**ASSIGNMENT:**
Check each line of the data for "returnValue", and copy the ones that have it.

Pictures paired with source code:

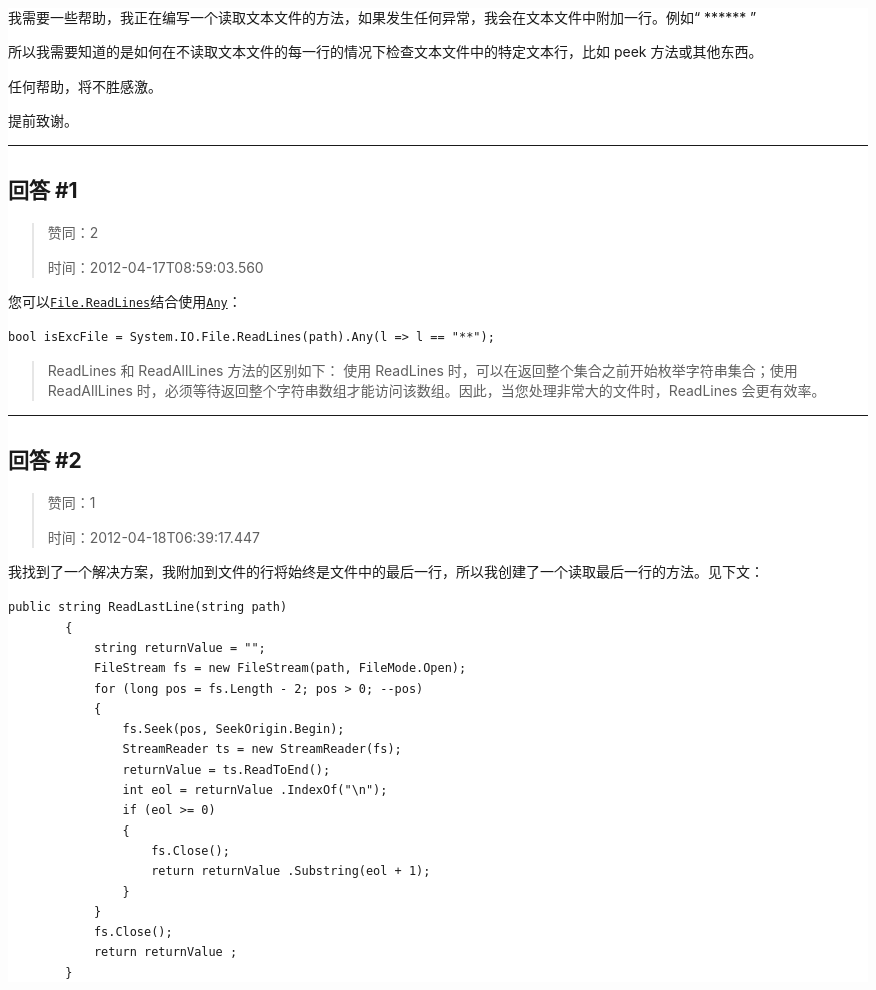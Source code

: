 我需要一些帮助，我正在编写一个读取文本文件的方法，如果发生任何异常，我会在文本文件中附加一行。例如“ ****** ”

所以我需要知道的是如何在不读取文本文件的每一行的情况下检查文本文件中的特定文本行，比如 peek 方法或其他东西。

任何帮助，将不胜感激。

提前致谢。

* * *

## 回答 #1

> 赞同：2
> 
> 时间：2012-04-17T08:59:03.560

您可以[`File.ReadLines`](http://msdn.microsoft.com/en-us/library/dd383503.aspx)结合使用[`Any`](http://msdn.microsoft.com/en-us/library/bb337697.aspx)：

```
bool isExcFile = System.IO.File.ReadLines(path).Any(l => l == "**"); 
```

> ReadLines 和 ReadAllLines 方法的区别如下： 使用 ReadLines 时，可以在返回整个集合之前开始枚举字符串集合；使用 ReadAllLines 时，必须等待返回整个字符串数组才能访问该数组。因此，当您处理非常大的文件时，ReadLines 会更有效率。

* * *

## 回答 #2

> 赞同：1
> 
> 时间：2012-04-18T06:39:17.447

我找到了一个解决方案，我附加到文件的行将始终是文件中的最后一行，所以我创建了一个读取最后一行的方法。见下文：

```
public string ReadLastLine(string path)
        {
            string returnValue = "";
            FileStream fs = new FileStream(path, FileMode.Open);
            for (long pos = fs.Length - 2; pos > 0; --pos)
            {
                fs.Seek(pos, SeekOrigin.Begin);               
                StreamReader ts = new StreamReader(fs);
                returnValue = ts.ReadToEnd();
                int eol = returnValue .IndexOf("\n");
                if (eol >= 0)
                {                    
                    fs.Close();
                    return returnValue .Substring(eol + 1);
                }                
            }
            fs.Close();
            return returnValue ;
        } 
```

**SOLVED PROBLEM:**
            string returnValue = "";
                returnValue = ts.ReadToEnd();
                int eol = returnValue .IndexOf("\n");
                    return returnValue .Substring(eol + 1);
            return returnValue ;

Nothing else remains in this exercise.